**EXERCISE AIM**
There is one span to output from the data below: the lines starting at the line with "com.bandxi.fitnesse.example\_1.0.2.jar (fb 4/4.5" and ending at the line with "is been developed". Output it exactly, ends included, nothing more.

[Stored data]

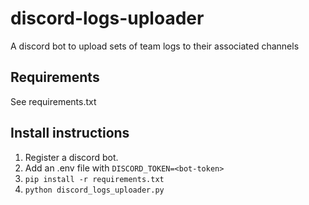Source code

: # discord-logs-uploader

A discord bot to upload sets of team logs to their associated channels

## Requirements

See requirements.txt

## Install instructions

1. Register a discord bot.
2. Add an .env file with `DISCORD_TOKEN=<bot-token>`
3. `pip install -r requirements.txt`
4. `python discord_logs_uploader.py`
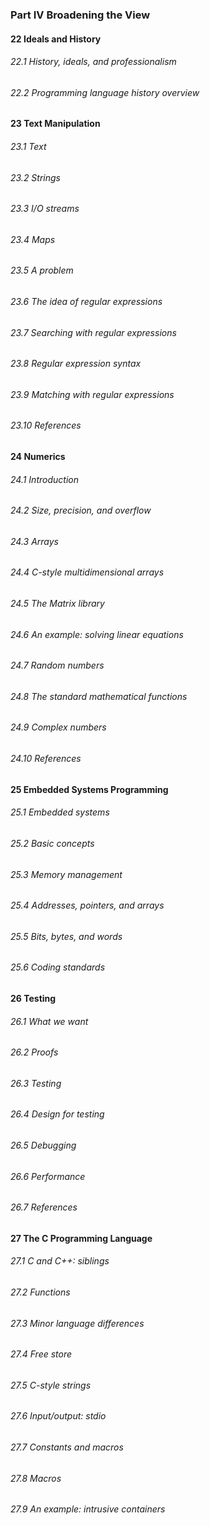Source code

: ### Part IV Broadening the View

#### 22 Ideals and History
###### 22.1 History, ideals, and professionalism
###### 22.2 Programming language history overview

#### 23 Text Manipulation
###### 23.1 Text
###### 23.2 Strings
###### 23.3 I/O streams
###### 23.4 Maps
###### 23.5 A problem
###### 23.6 The idea of regular expressions
###### 23.7 Searching with regular expressions
###### 23.8 Regular expression syntax
###### 23.9 Matching with regular expressions
###### 23.10 References

#### 24 Numerics
###### 24.1 Introduction
###### 24.2 Size, precision, and overflow
###### 24.3 Arrays
###### 24.4 C-style multidimensional arrays
###### 24.5 The Matrix library
###### 24.6 An example: solving linear equations
###### 24.7 Random numbers
###### 24.8 The standard mathematical functions
###### 24.9 Complex numbers
###### 24.10 References

#### 25 Embedded Systems Programming
###### 25.1 Embedded systems
###### 25.2 Basic concepts
###### 25.3 Memory management
###### 25.4 Addresses, pointers, and arrays
###### 25.5 Bits, bytes, and words
###### 25.6 Coding standards

#### 26 Testing
###### 26.1 What we want
###### 26.2 Proofs
###### 26.3 Testing
###### 26.4 Design for testing
###### 26.5 Debugging
###### 26.6 Performance
###### 26.7 References

#### 27 The C Programming Language
###### 27.1 C and C++: siblings
###### 27.2 Functions
###### 27.3 Minor language differences
###### 27.4 Free store
###### 27.5 C-style strings
###### 27.6 Input/output: stdio
###### 27.7 Constants and macros
###### 27.8 Macros
###### 27.9 An example: intrusive containers
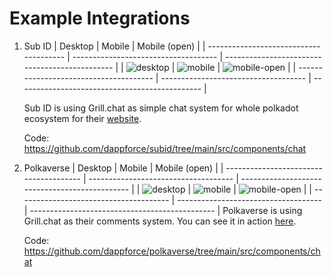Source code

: # Example Integrations

1. Sub ID
   | Desktop | Mobile | Mobile (open) |
   | -------------------------------------- | ------------------------------------ | ---------------------------------------------- |
   | ![desktop](./images/subid/desktop.png) | ![mobile](./images/subid/mobile.png) | ![mobile-open](./images/subid/mobile-open.png) |
   | -------------------------------------- | ------------------------------------ | ---------------------------------------------- |

   Sub ID is using Grill.chat as simple chat system for whole polkadot ecosystem for their [website](https://subid.io).

   Code: <https://github.com/dappforce/subid/tree/main/src/components/chat>

2. Polkaverse
   | Desktop | Mobile | Mobile (open) |
   | -------------------------------------- | ------------------------------------ | ---------------------------------------------- |
   | ![desktop](./images/polkaverse/desktop.png) | ![mobile](./images/polkaverse/mobile.png) | ![mobile-open](./images/polkaverse/mobile-open.png) |
   | -------------------------------------- | ------------------------------------ | ---------------------------------------------- |
   Polkaverse is using Grill.chat as their comments system. You can see it in action [here](https://polkaverse.com).

   Code: <https://github.com/dappforce/polkaverse/tree/main/src/components/chat>
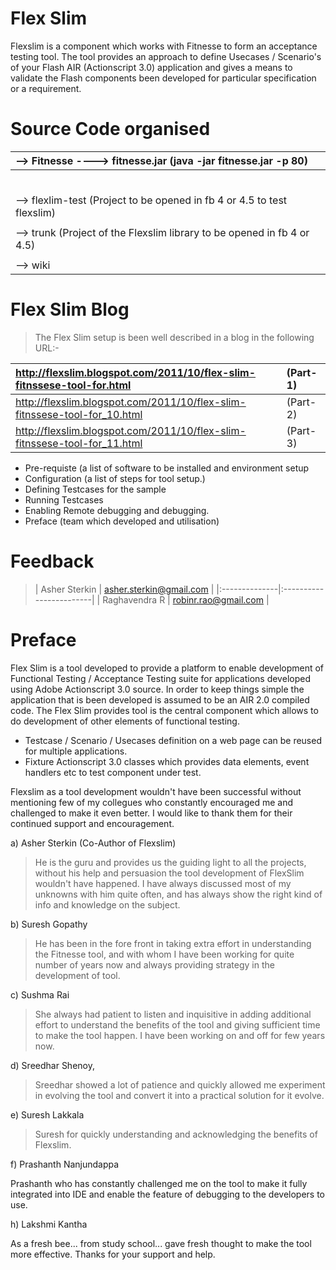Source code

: # Flex Slim #
Flexslim is a component which works with Fitnesse to form an acceptance testing tool.
The tool provides an approach to define Usecases / Scenario's of your Flash AIR
(Actionscript 3.0) application and gives a means to validate the Flash components
been developed for particular specification or a requirement.

# Source Code organised #

|  \--> Fitnesse ----> fitnesse.jar  (java -jar fitnesse.jar -p 80) |
|:------------------------------------------------------------------|
|  |    |                                                           |
|  |    \-----> fb4-eclipse-plugin                                  |
|  |            |                                                   |
|  |            \ ----->  com.bandxi.fitnesse.example\_1.0.2.jar (fb 4/4.5 or eclipse plugin)  |
|  |            \ ----->  com.bandxi.fitnesse.feature\_1.0.2.jar  |
|  |            \ ----->  com.bandxi.fitnesse.launcher\_1.0.2.jar |
|  \--> flexlim-test (Project to be opened in fb 4 or 4.5 to test flexslim) |
|  |    |
|  \--> trunk  (Project of the Flexslim library to be opened in fb 4 or 4.5) |
|  |    |
|  \--> wiki   |


# Flex Slim Blog #
> The Flex Slim setup is been well described in a blog in the following URL:-

| http://flexslim.blogspot.com/2011/10/flex-slim-fitnssese-tool-for.html   |(Part-1)|
|:-------------------------------------------------------------------------|:-------|
| http://flexslim.blogspot.com/2011/10/flex-slim-fitnssese-tool-for_10.html|(Part-2)|
| http://flexslim.blogspot.com/2011/10/flex-slim-fitnssese-tool-for_11.html|(Part-3)|

  * Pre-requiste (a list of software to be installed and environment setup
  * Configuration (a list of steps for tool setup.)
  * Defining Testcases for the sample
  * Running Testcases
  * Enabling Remote debugging and debugging.
  * Preface (team which developed and utilisation)

# Feedback #
> | Asher Sterkin | asher.sterkin@gmail.com |
|:--------------|:------------------------|
> | Raghavendra R | robinr.rao@gmail.com    |

# Preface #
Flex Slim is a tool  developed to provide a platform to enable development of
Functional Testing / Acceptance Testing  suite for applications developed using
Adobe Actionscript 3.0 source. In order to keep things simple the application that
is been developed is assumed to be an AIR 2.0 compiled code. The Flex Slim provides
tool is the central component which allows to do development of other elements of functional testing.

  * Testcase / Scenario / Usecases definition on a web page can be reused for multiple applications.
  * Fixture Actionscript 3.0 classes which provides data elements, event handlers etc to test component under test.


Flexslim as a tool development wouldn't have been successful without mentioning few
of my collegues who constantly encouraged me and challenged to make it even better.
I would like to thank them for their continued support and encouragement.

a) Asher Sterkin   (Co-Author of Flexslim)
> He is the guru and provides us the guiding light to all the projects, without his help and persuasion the tool development of FlexSlim wouldn't have happened. I have always discussed most of my unknowns with him quite often, and has always show the right kind of info and knowledge on the subject.

b) Suresh Gopathy
> He has been in the fore front in taking extra effort in understanding the Fitnesse tool, and with whom I have been working for quite number of years now and always providing strategy in the development of tool.

c) Sushma Rai
> She always had patient to listen and inquisitive in adding additional effort to understand the benefits of the tool and giving sufficient time to make the tool happen. I have been working on and off for few years now.

d) Sreedhar Shenoy,

> Sreedhar showed a lot of patience and quickly allowed me experiment in evolving the tool and convert it into a practical solution for it evolve.

e) Suresh Lakkala
> Suresh for quickly understanding and acknowledging the benefits of Flexslim.

f) Prashanth Nanjundappa

Prashanth who has constantly challenged me on the tool to make it fully integrated into IDE and  enable the feature of debugging to the developers to use.

h) Lakshmi Kantha

As a fresh bee... from study school... gave fresh thought to make the tool more effective.
Thanks for your support and help.

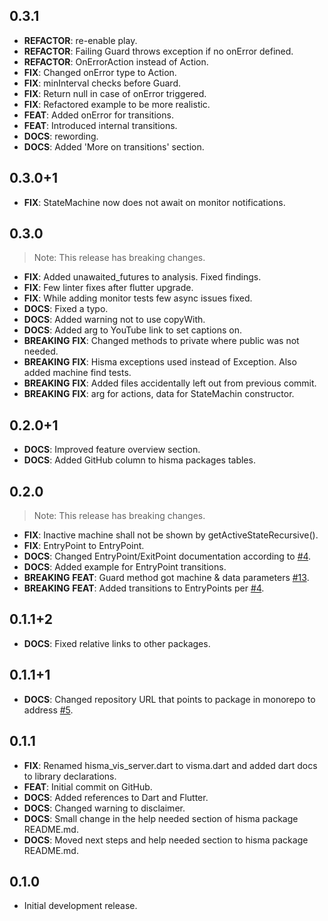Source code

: ## 0.3.1

 - **REFACTOR**: re-enable play.
 - **REFACTOR**: Failing Guard throws exception if no onError defined.
 - **REFACTOR**: OnErrorAction instead of Action.
 - **FIX**: Changed onError type to Action.
 - **FIX**: minInterval checks before Guard.
 - **FIX**: Return null in case of onError triggered.
 - **FIX**: Refactored example to be more realistic.
 - **FEAT**: Added onError for transitions.
 - **FEAT**: Introduced internal transitions.
 - **DOCS**: rewording.
 - **DOCS**: Added 'More on transitions' section.

## 0.3.0+1

 - **FIX**: StateMachine now does not await on monitor notifications.

## 0.3.0

> Note: This release has breaking changes.

 - **FIX**: Added unawaited_futures to analysis. Fixed findings.
 - **FIX**: Few linter fixes after flutter upgrade.
 - **FIX**: While adding monitor tests few async issues fixed.
 - **DOCS**: Fixed a typo.
 - **DOCS**: Added warning not to use copyWith.
 - **DOCS**: Added arg to YouTube link to set captions on.
 - **BREAKING** **FIX**: Changed methods to private where public was not needed.
 - **BREAKING** **FIX**: Hisma exceptions used instead of Exception. Also added machine find tests.
 - **BREAKING** **FIX**: Added files accidentally left out from previous commit.
 - **BREAKING** **FIX**: arg for actions, data for StateMachin constructor.

## 0.2.0+1

 - **DOCS**: Improved feature overview section.
 - **DOCS**: Added GitHub column to hisma packages tables.

## 0.2.0

> Note: This release has breaking changes.

 - **FIX**: Inactive machine shall not be shown by getActiveStateRecursive().
 - **FIX**: EntryPoint to EntryPoint.
 - **DOCS**: Changed EntryPoint/ExitPoint documentation according to [#4](https://github.com/tamas-p/hisma/issues/4).
 - **DOCS**: Added example for EntryPoint transitions.
 - **BREAKING** **FEAT**: Guard method got machine & data parameters [#13](https://github.com/tamas-p/hisma/issues/13).
 - **BREAKING** **FEAT**: Added transitions to EntryPoints per [#4](https://github.com/tamas-p/hisma/issues/4).

## 0.1.1+2

 - **DOCS**: Fixed relative links to other packages.

## 0.1.1+1

 - **DOCS**: Changed repository URL that points to package in monorepo to address [#5](https://github.com/tamas-p/hisma/issues/5).

## 0.1.1

 - **FIX**: Renamed hisma_vis_server.dart to visma.dart and added dart docs to library declarations.
 - **FEAT**: Initial commit on GitHub.
 - **DOCS**: Added references to Dart and Flutter.
 - **DOCS**: Changed warning to disclaimer.
 - **DOCS**: Small change in the help needed section of hisma package README.md.
 - **DOCS**: Moved next steps and help needed section to hisma package README.md.

## 0.1.0

- Initial development release.
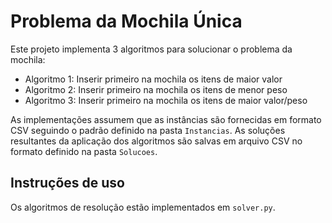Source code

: # Problema da Mochila Única

Este projeto implementa 3 algoritmos para solucionar o problema da mochila:
- Algoritmo 1: Inserir primeiro na mochila os itens de maior valor
- Algoritmo 2: Inserir primeiro na mochila os itens de menor peso
- Algoritmo 3: Inserir primeiro na mochila os itens de maior valor/peso

As implementações assumem que as instâncias são fornecidas em formato CSV seguindo o padrão definido na pasta `Instancias`. As soluções resultantes da aplicação dos algoritmos são salvas em arquivo CSV no formato definido na pasta `Solucoes`.

## Instruções de uso

Os algoritmos de resolução estão implementados em `solver.py`.
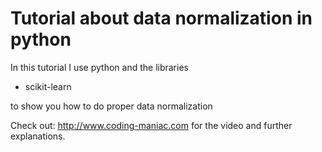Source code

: Tutorial about data normalization in python
===========================================

In this tutorial I use python and the libraries
* scikit-learn

to show you how to do proper data normalization

Check out: http://www.coding-maniac.com for the video and further explanations.
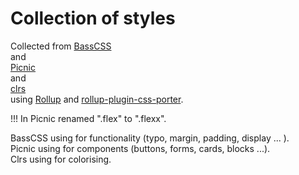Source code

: # Collection of styles
Collected from [BassCSS](https://basscss.com/)  
and  
[Picnic](https://picnicss.com/documentation#home)  
and   
[clrs](http://clrs.cc/)  
using [Rollup](https://rollupjs.org/) and [rollup-plugin-css-porter](https://github.com/RJHwang/rollup-plugin-css-porter).  

!!! In Picnic renamed ".flex" to ".flexx".   

BassCSS using for functionality (typo, margin, padding, display ... ).   
Picnic using for components (buttons, forms, cards, blocks ...).   
Clrs using for colorising.   
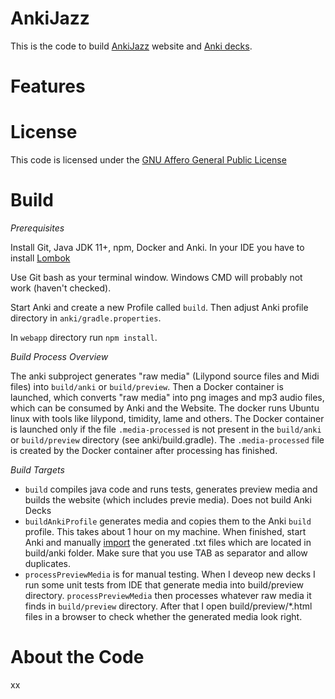 # AnkiJazz

This is the code to build [AnkiJazz](https://www.ankijazz.com) website and [Anki decks](https://ankiweb.net/shared/decks/ankijazz).

# Features

# License

This code is licensed under the [GNU Affero General Public License](http://www.gnu.org/licenses/agpl-3.0.html)

# Build

*Prerequisites*

Install Git, Java JDK 11+, npm, Docker and Anki. In your IDE you have to install [Lombok](https://projectlombok.org)

Use Git bash as your terminal window. Windows CMD will probably not work (haven't checked).

Start Anki and create a new Profile called `build`. Then adjust Anki profile directory in `anki/gradle.properties`. 

In `webapp` directory run `npm install`.

*Build Process Overview*

The anki subproject generates "raw media" (Lilypond source files and Midi files) into `build/anki` or `build/preview`. Then a Docker container is launched, which converts "raw media" into png images and mp3 audio files, which can be consumed by Anki and the Website. The docker runs Ubuntu linux with tools like lilypond, timidity, lame and others. The Docker container is launched only if the file `.media-processed` is not present in the `build/anki` or `build/preview` directory (see anki/build.gradle). The `.media-processed` file is created by the Docker container after processing has finished.

*Build Targets*

- `build` compiles java code and runs tests, generates preview media and builds the website (which includes previe media). Does not build Anki Decks
- `buildAnkiProfile` generates media and copies them to the Anki `build` profile. This takes about 1 hour on my machine. When finished, start Anki and manually [import](https://docs.ankiweb.net/importing.html) the generated .txt files which are located in build/anki folder. Make sure that you use TAB as separator and allow duplicates.
- `processPreviewMedia` is for manual testing. When I deveop new decks I run some unit tests from IDE that generate media into build/preview directory. `processPreviewMedia` then processes whatever raw media it finds in `build/preview` directory. After that I open build/preview/*.html files in a browser to check whether the generated media look right. 

# About the Code
xx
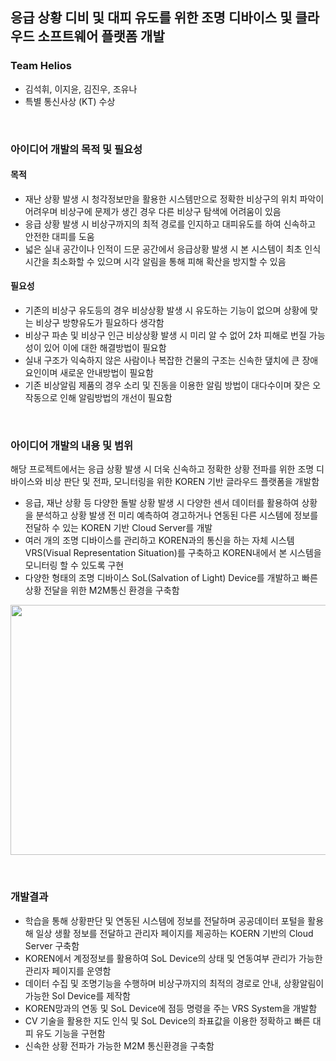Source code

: ## 응급 상황 디비 및 대피 유도를 위한 조명 디바이스 및 클라우드 소프트웨어 플랫폼 개발

### Team Helios
- 김석휘, 이지윤, 김진우, 조유나
- 특별 통신사상 (KT) 수상

<br>

### 아이디어 개발의 목적 및 필요성
#### 목적
- 재난 상황 발생 시 청각정보만을 활용한 시스템만으로 정확한 비상구의 위치 파악이 어려우며 비상구에 문제가 생긴 경우 다른 비상구 탐색에 어려움이 있음
- 응급 상황 발생 시 비상구까지의 최적 경로를 인지하고 대피유도를 하여 신속하고 안전한 대피를 도움
- 넓은 실내 공간이나 인적이 드문 공간에서 응급상황 발생 시 본 시스템이 최초 인식 시간을 최소화할 수 있으며 시각 알림을 통해 피해 확산을 방지할 수 있음

#### 필요성
- 기존의 비상구 유도등의 경우 비상상황 발생 시 유도하는 기능이 없으며 상황에 맞는 비상구 방향유도가 필요하다 생각함
- 비상구 파손 및 비상구 인근 비상상황 발생 시 미리 알 수 없어 2차 피해로 번질 가능성이 있어 이에 대한 해결방법이 필요함
- 실내 구조가 익숙하지 않은 사람이나 복잡한 건물의 구조는 신속한 댚치에 큰 장애요인이며 새로운 안내방법이 필요함
- 기존 비상알림 제품의 경우 소리 및 진동을 이용한 알림 방법이 대다수이며 잦은 오작동으로 인해 알림방법의 개선이 필요함

<br>

### 아이디어 개발의 내용 및 범위

 해당 프로젝트에서는 응급 상황 발생 시 더욱 신속하고 정확한 상황 전파를 위한 조명 디바이스와 비상 판단 및 전파, 모니터링을 위한 KOREN 기반 글라우드 플랫폼을 개발함
- 응급, 재난 상황 등 다양한 돌발 상황 발생 시 다양한 센서 데이터를 활용하여 상황을 분석하고 상황 발생 전 미리 예측하여 경고하거나 연동된 다른 시스템에 정보를 전달하 수 있는 KOREN 기반 Cloud Server를 개발
- 여러 개의 조명 디바이스를 관리하고 KOREN과의 통신을 하는 자체 시스템 VRS(Visual Representation Situation)를 구축하고 KOREN내에서 본 시스템을 모니터링 할 수 있도록 구현
- 다양한 형태의 조명 디바이스 SoL(Salvation of Light) Device를 개발하고 빠른 상황 전달을 위한 M2M통신 환경을 구축함

<p align="center">
  <img src="https://github.com/user-attachments/assets/e6448209-a002-444c-916e-893e22dd19f4" width="700" height="400"/>
</p>

<br>

### 개발결과
- 학습을 통해 상황판단 및 연동된 시스템에 정보를 전달하며 공공데이터 포털을 활용해 일상 생활 정보를 전달하고 관리자 페이지를 제공하는 KOERN 기반의 Cloud Server 구축함
- KOREN에서 계정정보를 활용하여 SoL Device의 상태 및 연동여부 관리가 가능한 관리자 페이지를 운영함
- 데이터 수집 및 조명기능을 수행하며 비상구까지의 최적의 경로로 안내, 상황알림이 가능한 Sol Device를 제작함
- KOREN망과의 연동 및 SoL Device에 점등 명령을 주는 VRS System을 개발함
- CV 기술을 활용한 지도 인식 및 SoL Device의 좌표값을 이용한 정확하고 빠른 대피 유도 기능을 구현함
- 신속한 상황 전파가 가능한 M2M 통신환경을 구축함

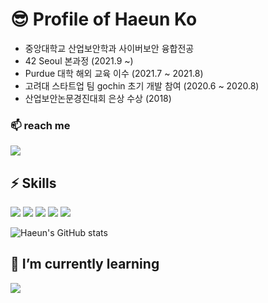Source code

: # 😎 Profile of Haeun Ko

- 중앙대학교 산업보안학과 사이버보안 융합전공
- 42 Seoul 본과정 (2021.9 ~)
- Purdue 대학 해외 교육 이수 (2021.7 ~ 2021.8)
- 고려대 스타트업 팀 gochin 초기 개발 참여 (2020.6 ~ 2020.8)
- 산업보안논문경진대회 은상 수상 (2018)

### 📫 reach me
<img src="https://img.shields.io/badge/hekoh99@naver.com-EA4335?style=flat&logo=Gmail&logoColor=white"/> 


## ⚡ Skills

<img src="https://img.shields.io/badge/42Seoul-000000?style=for-the-badge&logo=42&logoColor=white"/> <img src="https://img.shields.io/badge/React-61DAFB?style=for-the-badge&logo=React&logoColor=white"/> <img src="https://img.shields.io/badge/NodeJs-339933?style=for-the-badge&logo=Node.js&logoColor=white"/> <img src="https://img.shields.io/badge/javascript-F7DF1E?style=for-the-badge&logo=JavaScript&logoColor=white"/> <img src="https://img.shields.io/badge/Express-000000?style=for-the-badge&logo=Express&logoColor=white"/> 


![Haeun's GitHub stats](https://github-readme-stats.vercel.app/api?username=hekoh99&show_icons=true&theme=radical)


## 🌱 I’m currently learning
<img src="https://img.shields.io/badge/NestJs-E0234E?style=for-the-badge&logo=NestJs&logoColor=white"/>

**TASK RESPONSE**
|  |            \ ----->  com.bandxi.fitnesse.example\_1.0.2.jar (fb 4/4.5 or eclipse plugin)  |
|  |            \ ----->  com.bandxi.fitnesse.feature\_1.0.2.jar  |
|  |            \ ----->  com.bandxi.fitnesse.launcher\_1.0.2.jar |
|  \--> flexlim-test (Project to be opened in fb 4 or 4.5 to test flexslim) |
|  |    |
|  \--> trunk  (Project of the Flexslim library to be opened in fb 4 or 4.5) |
|  |    |
|  \--> wiki   |


# Flex Slim Blog #
> The Flex Slim setup is been well described in a blog in the following URL:-

| http://flexslim.blogspot.com/2011/10/flex-slim-fitnssese-tool-for.html   |(Part-1)|
|:-------------------------------------------------------------------------|:-------|
| http://flexslim.blogspot.com/2011/10/flex-slim-fitnssese-tool-for_10.html|(Part-2)|
| http://flexslim.blogspot.com/2011/10/flex-slim-fitnssese-tool-for_11.html|(Part-3)|

  * Pre-requiste (a list of software to be installed and environment setup
  * Configuration (a list of steps for tool setup.)
  * Defining Testcases for the sample
  * Running Testcases
  * Enabling Remote debugging and debugging.
  * Preface (team which developed and utilisation)

# Feedback #
> | Asher Sterkin | asher.sterkin@gmail.com |
|:--------------|:------------------------|
> | Raghavendra R | robinr.rao@gmail.com    |

# Preface #
Flex Slim is a tool  developed to provide a platform to enable development of
Functional Testing / Acceptance Testing  suite for applications developed using
Adobe Actionscript 3.0 source. In order to keep things simple the application that
is been developed is assumed to be an AIR 2.0 compiled code. The Flex Slim provides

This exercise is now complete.